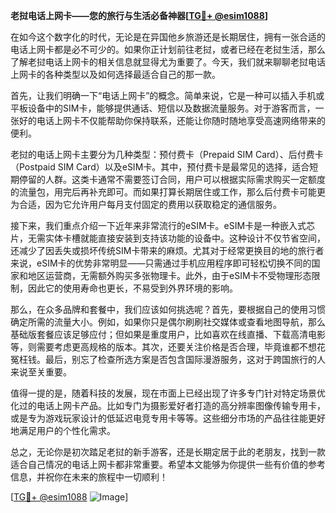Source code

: **老挝电话上网卡——您的旅行与生活必备神器[[TG💪+ @esim1088](https://t.me/s/esim1088)]**

在如今这个数字化的时代，无论是在异国他乡旅游还是长期居住，拥有一张合适的电话上网卡都是必不可少的。如果你正计划前往老挝，或者已经在老挝生活，那么了解老挝电话上网卡的相关信息就显得尤为重要了。今天，我们就来聊聊老挝电话上网卡的各种类型以及如何选择最适合自己的那一款。

首先，让我们明确一下“电话上网卡”的概念。简单来说，它是一种可以插入手机或平板设备中的SIM卡，能够提供通话、短信以及数据流量服务。对于游客而言，一张好的电话上网卡不仅能帮助你保持联系，还能让你随时随地享受高速网络带来的便利。

老挝的电话上网卡主要分为几种类型：预付费卡（Prepaid SIM Card）、后付费卡（Postpaid SIM Card）以及eSIM卡。其中，预付费卡是最常见的选择，适合短期停留的人群。这类卡通常不需要签订合同，用户可以根据实际需求购买一定额度的流量包，用完后再补充即可。而如果打算长期居住或工作，那么后付费卡可能更为合适，因为它允许用户每月支付固定的费用以获取稳定的通信服务。

接下来，我们重点介绍一下近年来非常流行的eSIM卡。eSIM卡是一种嵌入式芯片，无需实体卡槽就能直接安装到支持该功能的设备中。这种设计不仅节省空间，还减少了因丢失或损坏传统SIM卡带来的麻烦。尤其对于经常更换目的地的旅行者来说，eSIM卡的优势非常明显——只需通过手机应用程序即可轻松切换不同的国家和地区运营商，无需额外购买多张物理卡。此外，由于eSIM卡不受物理形态限制，因此它的使用寿命也更长，不易受到外界环境的影响。

那么，在众多品牌和套餐中，我们应该如何挑选呢？首先，要根据自己的使用习惯确定所需的流量大小。例如，如果你只是偶尔刷刷社交媒体或查看地图导航，那么基础版套餐应该足够应付；但如果是重度用户，比如喜欢在线直播、下载高清电影等，则需要考虑更高规格的版本。其次，还要关注价格是否合理，毕竟谁都不想花冤枉钱。最后，别忘了检查所选方案是否包含国际漫游服务，这对于跨国旅行的人来说至关重要。

值得一提的是，随着科技的发展，现在市面上已经出现了许多专门针对特定场景优化过的电话上网卡产品。比如专门为摄影爱好者打造的高分辨率图像传输专用卡，或是专为游戏玩家设计的低延迟电竞专用卡等等。这些细分市场的产品往往能更好地满足用户的个性化需求。

总之，无论你是初次踏足老挝的新手游客，还是长期定居于此的老朋友，找到一款适合自己情况的电话上网卡都非常重要。希望本文能够为你提供一些有价值的参考信息，并祝你在未来的旅程中一切顺利！

[[TG💪+ @esim1088](https://t.me/s/esim1088) ![Image](https://i.postimg.cc/4NQfJmqS/Snipaste-2025-05-13-00-14-12.png)]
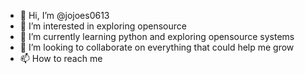 - 👋 Hi, I’m @jojoes0613
- 👀 I’m interested in exploring opensource
- 🌱 I’m currently learning python and exploring opensource systems
- 💞️ I’m looking to collaborate on everything that could help me grow
- 📫 How to reach me 

<!---
jojoes0613/jojoes0613 is a ✨ special ✨ repository because its `README.md` (this file) appears on your GitHub profile.
You can click the Preview link to take a look at your changes.
--->
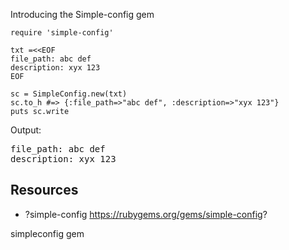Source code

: Introducing the Simple-config gem

    require 'simple-config'

    txt =<<EOF
    file_path: abc def
    description: xyx 123
    EOF

    sc = SimpleConfig.new(txt)
    sc.to_h #=> {:file_path=>"abc def", :description=>"xyx 123"}
    puts sc.write

Output:

<pre>
file_path: abc def
description: xyx 123
</pre>

## Resources

* ?simple-config https://rubygems.org/gems/simple-config?

simpleconfig gem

================

* EXERCISE DETAILS *
Every line above is to be returned exactly, with its pictures removed.

* YOUR SOLUTION *
Source code

: **老挝电话上网卡——您的旅行与生活必备神器[[TG💪+ @esim1088](https://t.me/s/esim1088)]**

在如今这个数字化的时代，无论是在异国他乡旅游还是长期居住，拥有一张合适的电话上网卡都是必不可少的。如果你正计划前往老挝，或者已经在老挝生活，那么了解老挝电话上网卡的相关信息就显得尤为重要了。今天，我们就来聊聊老挝电话上网卡的各种类型以及如何选择最适合自己的那一款。

首先，让我们明确一下“电话上网卡”的概念。简单来说，它是一种可以插入手机或平板设备中的SIM卡，能够提供通话、短信以及数据流量服务。对于游客而言，一张好的电话上网卡不仅能帮助你保持联系，还能让你随时随地享受高速网络带来的便利。

老挝的电话上网卡主要分为几种类型：预付费卡（Prepaid SIM Card）、后付费卡（Postpaid SIM Card）以及eSIM卡。其中，预付费卡是最常见的选择，适合短期停留的人群。这类卡通常不需要签订合同，用户可以根据实际需求购买一定额度的流量包，用完后再补充即可。而如果打算长期居住或工作，那么后付费卡可能更为合适，因为它允许用户每月支付固定的费用以获取稳定的通信服务。

接下来，我们重点介绍一下近年来非常流行的eSIM卡。eSIM卡是一种嵌入式芯片，无需实体卡槽就能直接安装到支持该功能的设备中。这种设计不仅节省空间，还减少了因丢失或损坏传统SIM卡带来的麻烦。尤其对于经常更换目的地的旅行者来说，eSIM卡的优势非常明显——只需通过手机应用程序即可轻松切换不同的国家和地区运营商，无需额外购买多张物理卡。此外，由于eSIM卡不受物理形态限制，因此它的使用寿命也更长，不易受到外界环境的影响。

那么，在众多品牌和套餐中，我们应该如何挑选呢？首先，要根据自己的使用习惯确定所需的流量大小。例如，如果你只是偶尔刷刷社交媒体或查看地图导航，那么基础版套餐应该足够应付；但如果是重度用户，比如喜欢在线直播、下载高清电影等，则需要考虑更高规格的版本。其次，还要关注价格是否合理，毕竟谁都不想花冤枉钱。最后，别忘了检查所选方案是否包含国际漫游服务，这对于跨国旅行的人来说至关重要。

值得一提的是，随着科技的发展，现在市面上已经出现了许多专门针对特定场景优化过的电话上网卡产品。比如专门为摄影爱好者打造的高分辨率图像传输专用卡，或是专为游戏玩家设计的低延迟电竞专用卡等等。这些细分市场的产品往往能更好地满足用户的个性化需求。

总之，无论你是初次踏足老挝的新手游客，还是长期定居于此的老朋友，找到一款适合自己情况的电话上网卡都非常重要。希望本文能够为你提供一些有价值的参考信息，并祝你在未来的旅程中一切顺利！

[[TG💪+ @esim1088](https://t.me/s/esim1088) ![Image](https://i.postimg.cc/4NQfJmqS/Snipaste-2025-05-13-00-14-12.png)]
 - 👋 Hi, I’m @jojoes0613
- 👀 I’m interested in exploring opensource
- 🌱 I’m currently learning python and exploring opensource systems
- 💞️ I’m looking to collaborate on everything that could help me grow
- 📫 How to reach me 

<!---
jojoes0613/jojoes0613 is a ✨ special ✨ repository because its `README.md` (this file) appears on your GitHub profile.
You can click the Preview link to take a look at your changes.
--->
Source code

: Introducing the Simple-config gem

    require 'simple-config'

    txt =<<EOF
    file_path: abc def
    description: xyx 123
    EOF

    sc = SimpleConfig.new(txt)
    sc.to_h #=> {:file_path=>"abc def", :description=>"xyx 123"}
    puts sc.write

Output:

<pre>
file_path: abc def
description: xyx 123
</pre>

## Resources

* ?simple-config https://rubygems.org/gems/simple-config?

simpleconfig gem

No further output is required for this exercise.